Habían pasado la noche en la jerga. Cansados y mal olientes, se escuchaban fastidiados el uno al otro, no había razón para una nueva discusión, querían vender el arma y largarse a donde les esperaba Jack, en un pequeño departamento donde vivían exiliados con su hija.

- La benzedrina y la heroína son nuestro único tren de huida, compréndelo Joan o morirás prisionera – William sabia que tratar de comprender era absurdo, pero no dijo nada.

- La única escapatoria es la muerte, abandonar nuestro estupido cuerpo intoxicado, el lenguaje es sólo una banalidad, tu mismo estas alienado, estupido poeta loco.

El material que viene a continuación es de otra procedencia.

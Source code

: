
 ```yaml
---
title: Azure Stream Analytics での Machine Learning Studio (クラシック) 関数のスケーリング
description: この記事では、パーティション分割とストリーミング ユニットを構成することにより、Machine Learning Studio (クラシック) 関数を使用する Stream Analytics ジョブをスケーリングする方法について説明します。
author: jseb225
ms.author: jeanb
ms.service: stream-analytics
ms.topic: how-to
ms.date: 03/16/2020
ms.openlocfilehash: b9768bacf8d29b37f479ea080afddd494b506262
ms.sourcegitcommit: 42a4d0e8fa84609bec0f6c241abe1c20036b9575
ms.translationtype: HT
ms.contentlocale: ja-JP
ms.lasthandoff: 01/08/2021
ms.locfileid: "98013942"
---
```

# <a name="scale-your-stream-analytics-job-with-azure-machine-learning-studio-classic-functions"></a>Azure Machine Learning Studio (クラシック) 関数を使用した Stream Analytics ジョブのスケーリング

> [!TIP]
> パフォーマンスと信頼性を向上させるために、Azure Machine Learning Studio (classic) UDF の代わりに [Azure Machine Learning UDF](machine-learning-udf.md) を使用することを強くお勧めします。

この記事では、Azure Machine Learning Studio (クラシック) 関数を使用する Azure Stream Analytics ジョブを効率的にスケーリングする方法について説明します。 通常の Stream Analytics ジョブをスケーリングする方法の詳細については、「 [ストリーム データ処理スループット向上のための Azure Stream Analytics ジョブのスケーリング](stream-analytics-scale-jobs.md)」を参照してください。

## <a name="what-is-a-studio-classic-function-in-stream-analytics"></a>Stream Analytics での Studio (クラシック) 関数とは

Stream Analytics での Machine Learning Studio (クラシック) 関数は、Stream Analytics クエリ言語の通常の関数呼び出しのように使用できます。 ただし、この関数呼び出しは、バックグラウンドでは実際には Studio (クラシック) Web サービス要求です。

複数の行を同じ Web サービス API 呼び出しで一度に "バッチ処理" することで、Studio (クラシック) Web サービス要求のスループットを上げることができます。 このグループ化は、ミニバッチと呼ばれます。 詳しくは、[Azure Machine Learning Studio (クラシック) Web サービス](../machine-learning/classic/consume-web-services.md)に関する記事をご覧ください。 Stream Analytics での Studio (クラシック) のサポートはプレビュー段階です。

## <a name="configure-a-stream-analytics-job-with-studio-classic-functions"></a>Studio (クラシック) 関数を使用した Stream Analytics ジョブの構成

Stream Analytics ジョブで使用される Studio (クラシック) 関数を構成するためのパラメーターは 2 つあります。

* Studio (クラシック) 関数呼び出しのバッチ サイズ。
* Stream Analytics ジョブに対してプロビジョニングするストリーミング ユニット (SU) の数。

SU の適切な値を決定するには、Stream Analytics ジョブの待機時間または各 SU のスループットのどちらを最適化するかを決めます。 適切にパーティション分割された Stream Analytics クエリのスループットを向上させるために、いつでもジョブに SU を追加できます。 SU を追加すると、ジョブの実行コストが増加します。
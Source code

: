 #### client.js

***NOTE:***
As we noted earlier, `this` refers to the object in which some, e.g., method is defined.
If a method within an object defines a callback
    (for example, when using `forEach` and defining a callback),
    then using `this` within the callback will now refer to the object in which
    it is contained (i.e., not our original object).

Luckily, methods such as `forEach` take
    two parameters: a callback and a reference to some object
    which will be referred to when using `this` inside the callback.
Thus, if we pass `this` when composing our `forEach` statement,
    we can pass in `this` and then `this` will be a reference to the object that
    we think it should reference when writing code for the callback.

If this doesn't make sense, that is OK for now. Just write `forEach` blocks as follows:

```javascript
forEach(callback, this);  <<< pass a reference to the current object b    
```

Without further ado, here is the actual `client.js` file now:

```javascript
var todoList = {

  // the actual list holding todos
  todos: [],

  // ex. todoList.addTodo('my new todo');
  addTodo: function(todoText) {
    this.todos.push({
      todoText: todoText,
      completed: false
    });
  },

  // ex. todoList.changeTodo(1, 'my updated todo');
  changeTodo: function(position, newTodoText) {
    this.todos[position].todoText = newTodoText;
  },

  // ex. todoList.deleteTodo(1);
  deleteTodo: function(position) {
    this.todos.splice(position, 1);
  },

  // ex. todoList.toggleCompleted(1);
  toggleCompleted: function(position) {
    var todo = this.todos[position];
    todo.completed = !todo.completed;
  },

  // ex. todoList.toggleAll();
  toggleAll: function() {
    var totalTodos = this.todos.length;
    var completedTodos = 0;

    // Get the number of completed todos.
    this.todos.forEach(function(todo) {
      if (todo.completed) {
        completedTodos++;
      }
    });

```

- Si colocara el revolver sobre tu cabeza saldrías huyendo, eres demasiado moralina para aceptar la muerte.

- Hazlo.

- Jugaré a ser Robin Hood.

Joan colocó sobre su cabeza el vaso semi lleno de whisky. William extrajo el revolver que hasta entonces había permanecido oculto dentro de una de las bolsas interiores de la gabardina de manta. Se cercioró de que estuviese cargada, la miró por un momento, la coloco sobre la mesa junto a un cenicero, dio un trago al liquido contenido en su vaso e inhalo una larga bocanada de humo. Saco el humo lentamente mientras miraba fijamente a los ojos de Joan que se veía divertida, el mal humor de hace unos momentos se había disipado. Ella sonrió angelicalmente y él volvió a tomar el revolver. El vaso resbaló y Joan alcanzo estorbar su camino, de modo que no se rompió y tubo que agacharse debajo de la mesa para recogerlo. Reía a carcajadas. Sentada de nuevo pudo ver que William apuntaba directamente a su cabeza. La presencia del arma frente a su cara, los tragos y los residuos de benzedrina en su sangre aceleraron el flujo de adrenalina por todo su sistema nervioso.

- Coloca bien el vaso – alcanzo a escuchar Joan sin mucha claridad, como si la voz hubiese venido de muy lejos.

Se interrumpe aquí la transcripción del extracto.